EQUI (Aequi, e gr. Αἷκοι, Αἷκλοι)
Stirpe italica strettamente imparentata Volsci finitimi. I tentativi di G. Colucci (Gli Equi, Firenze 1866) di dimostrarne l'origine osca riposano su un'iscrizione dubbia (Corp. Inscr. Lat., IX, pp. 683 e 388). Abitavano le montagne tra il lago Fucino e Rieti nelle valli dell'Imella e dell'Aniene. Virgilio fa una pittura vivace del loro carattere selvaggio (Aen., VII, 746 segg.).
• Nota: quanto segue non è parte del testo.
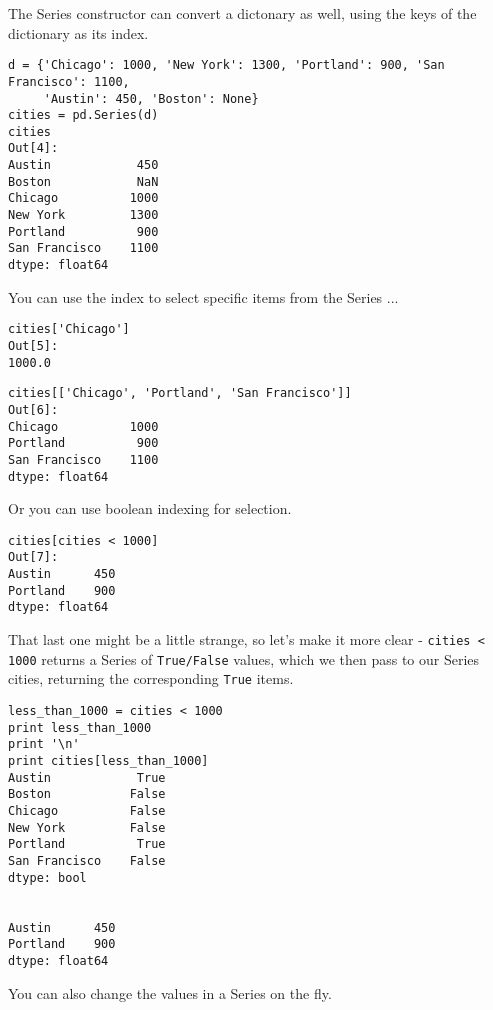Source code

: \begin{itemize}
\begin{frame}
The Series constructor can convert a dictonary as well, using the keys of the dictionary as its index.

\begin{framed}
\begin{verbatim}
d = {'Chicago': 1000, 'New York': 1300, 'Portland': 900, 'San Francisco': 1100,
     'Austin': 450, 'Boston': None}
cities = pd.Series(d)
cities
Out[4]:
Austin            450
Boston            NaN
Chicago          1000
New York         1300
Portland          900
San Francisco    1100
dtype: float64
\end{verbatim}
\end{framed}
You can use the index to select specific items from the Series ...

\begin{framed}
\begin{verbatim}
cities['Chicago']
Out[5]:
1000.0
\end{verbatim}
\end{framed}

\begin{framed}
\begin{verbatim}
cities[['Chicago', 'Portland', 'San Francisco']]
Out[6]:
Chicago          1000
Portland          900
San Francisco    1100
dtype: float64
\end{verbatim}
\end{framed}
Or you can use boolean indexing for selection.

\begin{framed}
\begin{verbatim}
cities[cities < 1000]
Out[7]:
Austin      450
Portland    900
dtype: float64
\end{verbatim}
\end{framed}
That last one might be a little strange, so let's make it more clear - \texttt{cities < 1000} returns a Series of \texttt{True/False} values, which we then pass to our Series cities, returning the corresponding \texttt{True} items.

\begin{framed}
\begin{verbatim}
less_than_1000 = cities < 1000
print less_than_1000
print '\n'
print cities[less_than_1000]
Austin            True
Boston           False
Chicago          False
New York         False
Portland          True
San Francisco    False
dtype: bool


Austin      450
Portland    900
dtype: float64

\end{verbatim}
\end{framed}
You can also change the values in a Series on the fly.


\end{frame}
\end{itemize}
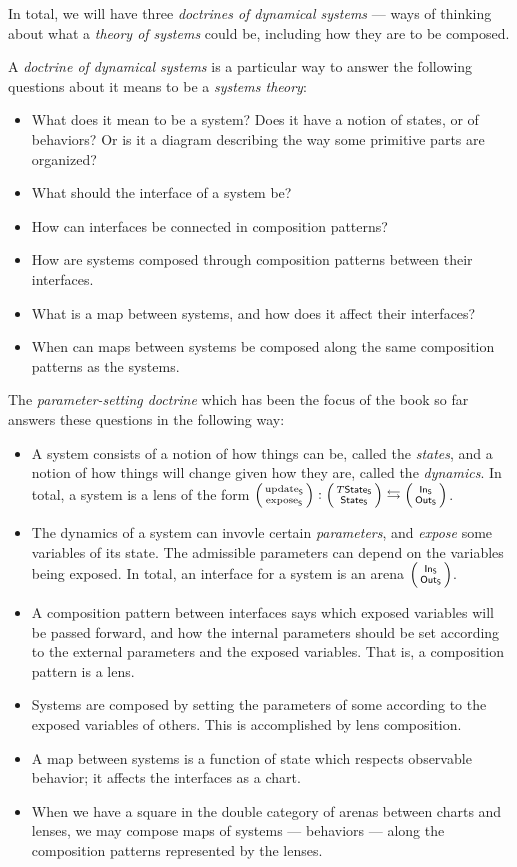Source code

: \documentclass[DynamicalBook]{subfiles}
\begin{document}
In total, we will have three \emph{doctrines of dynamical systems} --- ways of thinking about what a \emph{theory of systems} could be, including how they are to be composed.

\begin{informal}\label{informal:paradigm}
 A \emph{doctrine of dynamical systems} is a particular way to answer the following questions about it means to be a \emph{systems theory}:
 \begin{itemize}
   \item What does it mean to be a system? Does it have a notion of states, or of behaviors? Or is it a diagram describing the way some primitive parts are organized?
   \item What should the interface of a system be?
   \item How can interfaces be connected in composition patterns?
  \item How are systems composed through composition patterns between their interfaces.
  \item What is a map between systems, and how does it affect their interfaces?
  \item When can maps between systems be composed along the same composition patterns as the systems.
  \end{itemize}
  \end{informal}

The \emph{parameter-setting doctrine} which has been the focus of the book so far answers these questions in the following way:
\begin{itemize}
  \item A system consists of a notion of how things can be, called the \emph{states}, and a notion of how things will change given how they are, called the \emph{dynamics}. In total, a system is a lens of the form $\lens{\update{S}}{\expose{S}} : \lens{T\State{S}}{\State{S}} \fromto \lens{\In{S}}{\Out{S}}$.
  \item The dynamics of a system can invovle certain \emph{parameters}, and \emph{expose} some variables of its state. The admissible parameters can depend on the variables being exposed. In total, an interface for a system is an arena $\lens{\In{S}}{\Out{S}}$.
  \item A composition pattern between interfaces says which exposed variables will be passed forward, and how the internal parameters should be set according to the external parameters and the exposed variables. That is, a composition pattern is a lens.
\item Systems are composed by setting the parameters of some according to the exposed variables of others. This is accomplished by lens composition.
  \item A map between systems is a function of state which respects observable behavior; it affects the interfaces as a chart.
  \item When we have a square in the double category of arenas between charts and lenses, we may compose maps of systems --- behaviors --- along the composition patterns represented by the lenses.
\end{itemize}
\end{document}

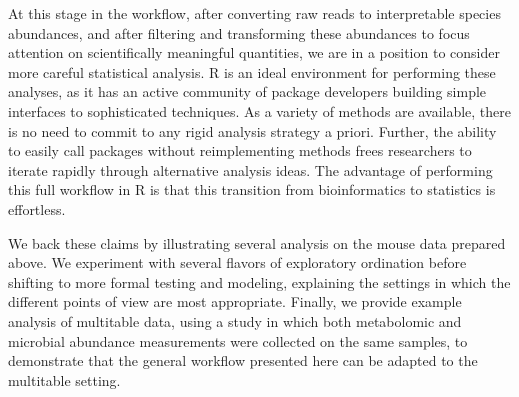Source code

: At this stage in the workflow, after converting raw reads to
interpretable species abundances, and after filtering and transforming
these abundances to focus attention on scientifically meaningful
quantities, we are in a position to consider more careful statistical
analysis. R is an ideal environment for performing these analyses, as
it has an active community of package developers building simple
interfaces to sophisticated techniques. As a variety of methods are
available, there is no need to commit to any rigid analysis strategy a
priori. Further, the ability to easily call packages without
reimplementing methods frees researchers to iterate rapidly through
alternative analysis ideas. The advantage of performing this full
workflow in R is that this transition from bioinformatics to
statistics is effortless.

We back these claims by illustrating several analysis on the mouse
data prepared above. We experiment with several flavors of exploratory
ordination before shifting to more formal testing and modeling,
explaining the settings in which the different points of view are most
appropriate. Finally, we provide example analysis of multitable data,
using a study in which both metabolomic and microbial abundance
measurements were collected on the same samples, to demonstrate that
the general workflow presented here can be adapted to the multitable
setting.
D'altra parte, secondo una tradizione antica, Anco Marzio ius ab antiqua gente Aequiculis, quod nunc fetiales habent descripsit (Liv., I, 32; Dion. Hal., II, 72). Livio (I, 55) accenna a un trattato di pace di Tarquinio il Superbo con gli Equi; nel 494 a. C. compaiono in veste di devastatori dell'agro romano.
Più noto è l'episodio di Cincinnato (v.), fissato al 458, quando gli Equi, sotto la guida di Clelio, da assedianti si trovano assediati e debbono passare sotto il giogo. Poco dopo, nel 443, un Equo, Cluilio (la stessa persona del Clelio vinto da Cincinnato) avrebbe guidato i Volsci all'assedio di Ardea ma, vinto, seguì il trionfo del vincitore. Nel 431 Aulo Postumio Tuberto vince sull'Algido gli Equi guidatì da Vezio Messio (Liv., IV, 27-29). Dopo quest'epoca vediamo diminuire l'attività bellicosa degli Equi, le cui velleità ostili debbono essere sfumate dopo la sconfitta gallica; a ogni modo nel 389 è ricordata una vittoria di Camillo su di loro a Bolae (Liv., VI, 2). Torna menzione degli Equi dopo la seconda guerra sannitica, nel 304, quando sono vinti e soggiogati definitivamente da Sempronio. Agli Equi è attribuita la civitas sine suffragio; colonie militari sono dedotte a Carseoli e Alba Fucente; altrove fu costituita una tribus Aniensis (Livio, X, 9). Nell'alta valle dell'Imella restò una parte dell'antico popolo col nome di Aequiuli (v. equicoli).
Bibl.: H. Nissen, Ital. Landeskunde, I, Berlino 1883, p. 514; Ch. Hülsen, art. Aequi, in Pauly-Wissowa, Real-Encycl., I, coll. 597-98; G. De Sanctis, Storia dei Romani, II, pp. 115, 248, 340.